Alta Mesa has brought clean lines of orderliness, flattened smooth with use, to a wooded stretch of Oklahoma’s Stack play.

To CEO Hal Chappelle the picture conjures Richard Scarry’s children’s books—a mix of color and dutiful busy rabbits and police bears navigating airports and bus stations, offering children “a thousand things for their little eyes to see,” he said.

It turns out there’s a “Busy, Busy World” in Oklahoma’s Stack too.

Chappelle points out Alta Mesa’s surface impoundments for frack water, oil storage tanks, a horizontal well being drilled, a tank battery, and vertical well. “They look great, right?

“We had four rigs running, drilling a multiwell pattern at the same time,” he said.

Chappelle’s playground—and business—is changing now. He’ll now share control with other legendary oil and gas executives, and the company has gotten far more complex since early February.

Chappelle’s Alta Mesa Holdings LP, Jim Hackett’s Silver Run Acquisition Corp. II and Kingfisher Midstream LLC combined into a company they say is worth $3.8 billion.

Chappelle seems disinterested, at best, with the prospect of being the first company to be a publicly traded Stack pure-play.

“We’re really focused on being our best,” he said. “We recognize we’re on a journey. We didn’t arrive anywhere.”

The deal instead centered on unifying upstream and midstream companies into an oil and gas manufacturer. Funding from Silver Run II and private-equity firm Riverstone Holdings LLC, which eclipsed $1.6 billion, will help its manufacturing machine hum.

With midstream and a stable of talent, Silver Run’s involvement isn’t just about the capital the blank-check company will contribute or an address on NASDAQ.

Silver Run II’s most compelling component was Hackett, Chappelle said.

Following Silver Run’s $1-billion blank-check IPO in March of 2017, Hackett could have chosen any number of basins to set up shop. But Alta Mesa board member William McMullen, founder and managing partner of Bayou City Energy LP, broached Alta Mesa with Hackett.

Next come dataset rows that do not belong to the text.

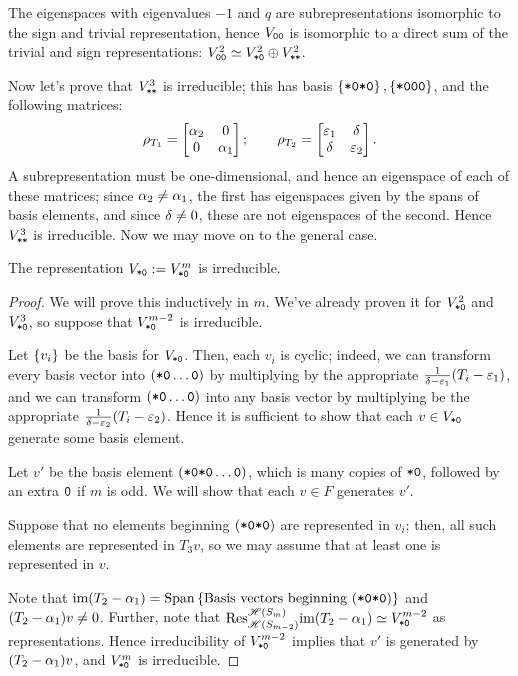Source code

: \documentclass{amsart}
\begin{document}
The eigenspaces with eigenvalues $-1$ and $q$ are subrepresentations isomorphic to the sign and trivial representation, hence $V_{\texttt{0}\texttt{0}}$ is isomorphic to a direct sum of the trivial and sign representations: $V^2_{\texttt{0}\texttt{0}} \simeq V^2_{\texttt{*}\texttt{0}} \oplus V^2_{\texttt{*}\texttt{*}}$. 

Now let's prove that $V^3_{\texttt{*}\texttt{*}}$ is irreducible;
this has basis $\left\{ \texttt{*}\texttt{0}\texttt{*}\texttt{0} \right\}, \left\{ \texttt{*}\texttt{0}\texttt{0}\texttt{0} \right\}$, and the following matrices:
\[
  \rho_{T_1} = \begin{bmatrix}
    \alpha_2 & 0\\
    0 & \alpha_1
  \end{bmatrix}; \hspace{20pt}
  \rho_{T_2} = \begin{bmatrix}
    \varepsilon_1 & \delta\\
    \delta & \varepsilon_2
  \end{bmatrix}.
\]
A subrepresentation must be one-dimensional, and hence an eigenspace of each of these matrices;
since $\alpha_2 \neq \alpha_1$, the first has eigenspaces given by the spans of basis elements, and since $\delta \neq 0$, these are not eigenspaces of the second.
Hence $V^3_{\texttt{*}\texttt{*}}$ is irreducible.
Now we may move on to the general case.
\begin{proposition}
  The representation $V_{\texttt{*}\texttt{0}} := V^m_{\texttt{*}\texttt{0}}$ is irreducible.
\end{proposition}
\begin{proof}
  We will prove this inductively in $m$.
  We've already proven it for $V^2_{\texttt{*}\texttt{0}}$ and $V^3_{\texttt{*}\texttt{0}}$, so suppose that $V^{m-2}_{\texttt{*}\texttt{0}}$ is irreducible.
  
  Let $\left\{ v_i \right\}$ be the basis for $V_{\texttt{*}\texttt{0}}$.
  Then, each $v_i$ is cyclic; indeed, we can transform every basis vector into $(\texttt{*}\texttt{0} \dots \texttt{0})$ by multiplying by the appropriate $\frac{1}{\delta-\varepsilon_1}(T_i - \varepsilon_1)$, and we can transform $(\texttt{*}\texttt{0} \dots \texttt{0})$ into any basis vector by multiplying be the appropriate $\frac{1}{\delta-\varepsilon_2}(T_i - \varepsilon_2)$.
  Hence it is sufficient to show that each $v \in V_{\texttt{*}\texttt{0}}$ generate some basis element.

  Let $v'$ be the basis element $(\texttt{*}\texttt{0}\texttt{*}\texttt{0}\dots \texttt{0})$, which is many copies of $\texttt{*}\texttt{0}$, followed by an extra $\texttt{0}$ if $m$ is odd.
  We will show that each $v \in F$ generates $v'$.

  Suppose that no elements beginning $(\texttt{*}\texttt{0}\texttt{*}\texttt{0})$ are represented in $v_i$;
  then, all such elements are represented in $T_3v$, so we may assume that at least one is represented in $v$.

  Note that $\text{im} (T_2 - \alpha_1) = \text{Span}\left\{ \text{Basis vectors beginning }(\texttt{*}\texttt{0}\texttt{*}\texttt{0}) \right\}$ and $(T_2 - \alpha_1)v \neq 0$.
  Further, note that $\text{Res}_{\mathscr{H}(S_{m-2})}^{\mathscr{H}(S_m)} \text{im} (T_2 - \alpha_1) \simeq V^{m-2}_{\texttt{*}\texttt{0}}$ as representations.
  Hence irreducibility of $V^{m-2}_{\texttt{*}\texttt{0}}$ implies that $v'$ is generated by $(T_2 - \alpha_1)v$, and $V^m_{\texttt{*}\texttt{0}}$ is irreducible.
\end{proof}
\end{document}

Hackett and Chappelle were acquaintances; they’d met. When they spoke in early 2017, the two men seemed to click.

“That’s the magic connection that was made, at that moment,” Chappelle said.

He immediately felt Hackett shared the same approach to business, particularly in how to treat people and how to measure success.

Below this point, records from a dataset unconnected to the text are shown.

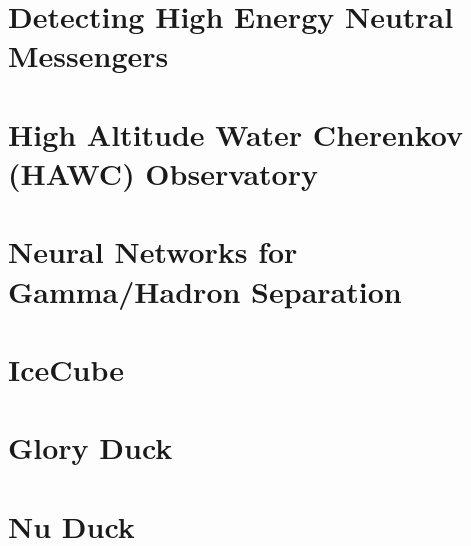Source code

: \documentclass[PhD]{msu-thesis}
\begin{document}
\chapter{Detecting High Energy Neutral Messengers\label{sec:multmessenger}}


\chapter{High Altitude Water Cherenkov (HAWC) Observatory\label{sec:hawc}}


\chapter{Neural Networks for Gamma/Hadron Separation}


\chapter{IceCube\label{sec:ice3}}

\chapter{Glory Duck\label{sec:glory_duck}}

\chapter{Nu Duck\label{sec:nu_duck}}

\end{document}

“Jim’s very, very important,” he said. “Then it really was a differentiated opportunity for us.”

Chappelle’s pride is clearly Alta Mesa’s people. When he talks about his employees, he puts them in this order: “scientists and engineers and businesspeople.”

All-Stars

Behind its posh reception area, the décor at Alta Mesa’s corporate offices in Katy, Texas, consists of logs, maps and geosteering results stuck to company walls. The printouts track the progress of wells, most named for thoroughbred racehorses or brands of scotch.

In one office, a geologist formerly with ExxonMobil Corp. (NYSE: XOM) watches six computer screens to monitor a well. In the same office, long imaging scrolls—a kind of underground MRI—are rolled out to study the natural fractures.

The company’s geophysics, completions and fracking operations are headed by former leaders from companies such as Schlumberger Ltd. (NYSE: SLB)—who in some cases have managed to bring their old teams over to Alta Mesa.

“Those are talents that are necessary to have a best-in-class operation,” Chappelle said.

The company’s leasehold spans Kingfisher, Garfield and Major counties, Okla., where it sees an inventory of 4,000 gross drilling locations.

Jim Hackett (L) and Hal Chappelle (R)

As the merger was completed, Alta Mesa added another 10,000 net acres to its position and now holds more than 130,000 net. Kingfisher Midstream also significantly increased its infrastructure and gathering system.

Since August, the company’s production has jumped 20% to 24,000 barrels per day as of February. It also boasts single-well rates of return of 80%, according to a January presentation.

The new Alta Mesa reigns over delineated Meramec and Osage—commonly lumped together as simply Mississippian-age rock— and a 500-foot window of oil. Alta Mesa is developing naturally fractured formations to serve as one large reservoir by creating conductivity among them, he said.

Triple Crown

Alta Mesa’s Stack acreage was once populated by hundreds of vertical wells. In its initial area of operation, the company identified 125 active operators in a single township alone.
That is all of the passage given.